Lo extraño es que estas cosas pasen, porque dinero no le falta a la administración competente y tampoco anda escaso de recursos educativos. Si hay 300 millones para arreglar carreteras, seguro que será porque necesidades más importantes están, más que atendidas, resueltas. Si los presupuestos públicos ingresan más que nunca, sin duda van a mejorar la vida de quienes peor lo pasan. El cuidado de los menores teóricamente protegidos por las administraciones públicas resultaría además un ejemplo modélico de descentralización de poderes, porque cabildos y ayuntamientos comparten la custodia y la tarea de recomponer los pedacitos de estas almas en pena antes de que cumplan los 18 años. Después, nadie sabe si hay después.

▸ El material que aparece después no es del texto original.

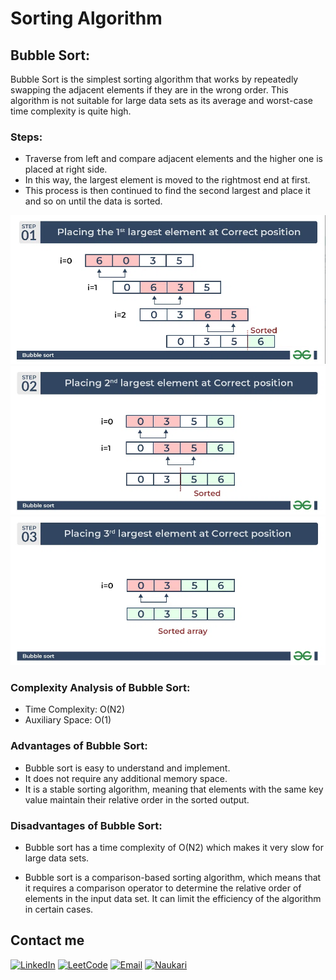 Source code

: # Sorting Algorithm

## Bubble Sort:

Bubble Sort is the simplest sorting algorithm that works by repeatedly swapping the adjacent elements if they are in the wrong order. This algorithm is not suitable for large data sets as its average and worst-case time complexity is quite high.

### Steps:

- Traverse from left and compare adjacent elements and the higher one is placed at right side.
- In this way, the largest element is moved to the rightmost end at first.
- This process is then continued to find the second largest and place it and so on until the data is sorted.


![Step 1](/screenshots/Step-1-bubble-sort.png "Step 1")
![Step 2](/screenshots/Step-2-bubble-sort.png "Step 2")
![Step 3](/screenshots/Step-3-bubble-sort.png "Step 3")

### Complexity Analysis of Bubble Sort:

- Time Complexity: O(N2)
- Auxiliary Space: O(1)

### Advantages of Bubble Sort:

- Bubble sort is easy to understand and implement.
- It does not require any additional memory space.
- It is a stable sorting algorithm, meaning that elements with the same key value maintain their relative order in the sorted output.

### Disadvantages of Bubble Sort:

- Bubble sort has a time complexity of O(N2) which makes it very slow for large data sets.

- Bubble sort is a comparison-based sorting algorithm, which means that it requires a comparison operator to determine the relative order of elements in the input data set. It can limit the efficiency of the algorithm in certain cases.


 ## Contact me 

 [![LinkedIn](https://img.shields.io/badge/LinkedIn-0077B5?style=for-the-badge&logo=linkedin&logoColor=white)](https://www.linkedin.com/in/akash-verma-09aug2000/)  [![LeetCode](https://img.shields.io/badge/-LeetCode-FFA116?style=for-the-badge&logo=LeetCode&logoColor=black)](https://leetcode.com/Akash_Verma2000/)  [![Email](https://img.shields.io/badge/Email-D14836?style=for-the-badge&logo=gmail&logoColor=white)](mailto:akash.verma217112@gmail.com) 
 [![Naukari](https://img.shields.io/badge/Naukri.com-0A66C2?style=for-the-badge&logo=Naukri.com&logoColor=white)](https://www.naukri.com/mnjuser/profile)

Esta misma semana, acaso por pura coincidencia, un comité de funcionarios vino a decir en público que el servicio de atención a los menores en desamparo está muy mal en Canarias, porque no se contrata a nadie desde el año 2000, ni se cubren las vacantes. Llevan 18 años de retraso en las reclamaciones, y se percatan ahora de que apenas son 18 especialistas para atender a los 2.000 chiquillos que dependen de ellos. El número es ficticio, porque sólo el año pasado llegaron 600 casos nuevos a la oficina. A quién le importarán estos seres insignificantes, si el público prefiere criar perros antes que cuidar hijos.